• [EXERCISE OBJECTIVE]: The line with "- フィルターやカテゴリを使" through the last line of the entries: give these again exactly, and only these, without any pictures.
**** EXERCISE MATERIAL
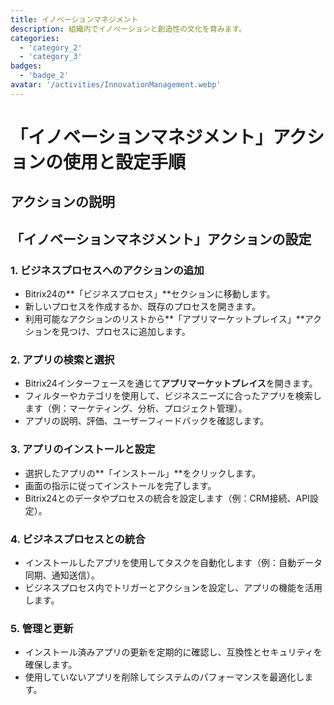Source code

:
 ```yaml
---
title: イノベーションマネジメント
description: 組織内でイノベーションと創造性の文化を育みます。
categories: 
  - 'category_2'
  - 'category_3'
badges:
  - 'badge_2'
avatar: '/activities/InnovationManagement.webp'
---
```

# 「イノベーションマネジメント」アクションの使用と設定手順

## アクションの説明

## **「イノベーションマネジメント」アクションの設定**

### 1. ビジネスプロセスへのアクションの追加
- Bitrix24の**「ビジネスプロセス」**セクションに移動します。
- 新しいプロセスを作成するか、既存のプロセスを開きます。
- 利用可能なアクションのリストから**「アプリマーケットプレイス」**アクションを見つけ、プロセスに追加します。

### 2. アプリの検索と選択
- Bitrix24インターフェースを通じて**アプリマーケットプレイス**を開きます。
- フィルターやカテゴリを使用して、ビジネスニーズに合ったアプリを検索します（例：マーケティング、分析、プロジェクト管理）。
- アプリの説明、評価、ユーザーフィードバックを確認します。

### 3. アプリのインストールと設定
- 選択したアプリの**「インストール」**をクリックします。
- 画面の指示に従ってインストールを完了します。
- Bitrix24とのデータやプロセスの統合を設定します（例：CRM接続、API設定）。

### 4. ビジネスプロセスとの統合
- インストールしたアプリを使用してタスクを自動化します（例：自動データ同期、通知送信）。
- ビジネスプロセス内でトリガーとアクションを設定し、アプリの機能を活用します。

### 5. 管理と更新
- インストール済みアプリの更新を定期的に確認し、互換性とセキュリティを確保します。
- 使用していないアプリを削除してシステムのパフォーマンスを最適化します。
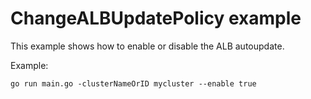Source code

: # ChangeALBUpdatePolicy example

This example shows how to enable or disable the ALB autoupdate.

Example: 

```
go run main.go -clusterNameOrID mycluster --enable true
```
********
• [RESULT]:
- フィルターやカテゴリを使用して、ビジネスニーズに合ったアプリを検索します（例：マーケティング、分析、プロジェクト管理）。
- アプリの説明、評価、ユーザーフィードバックを確認します。

### 3. アプリのインストールと設定
- 選択したアプリの**「インストール」**をクリックします。
- 画面の指示に従ってインストールを完了します。
- Bitrix24とのデータやプロセスの統合を設定します（例：CRM接続、API設定）。

### 4. ビジネスプロセスとの統合
- インストールしたアプリを使用してタスクを自動化します（例：自動データ同期、通知送信）。
- ビジネスプロセス内でトリガーとアクションを設定し、アプリの機能を活用します。

### 5. 管理と更新
- インストール済みアプリの更新を定期的に確認し、互換性とセキュリティを確保します。
- 使用していないアプリを削除してシステムのパフォーマンスを最適化します。
Source code

: # ChangeALBUpdatePolicy example

This example shows how to enable or disable the ALB autoupdate.

Example: 

```
go run main.go -clusterNameOrID mycluster --enable true
```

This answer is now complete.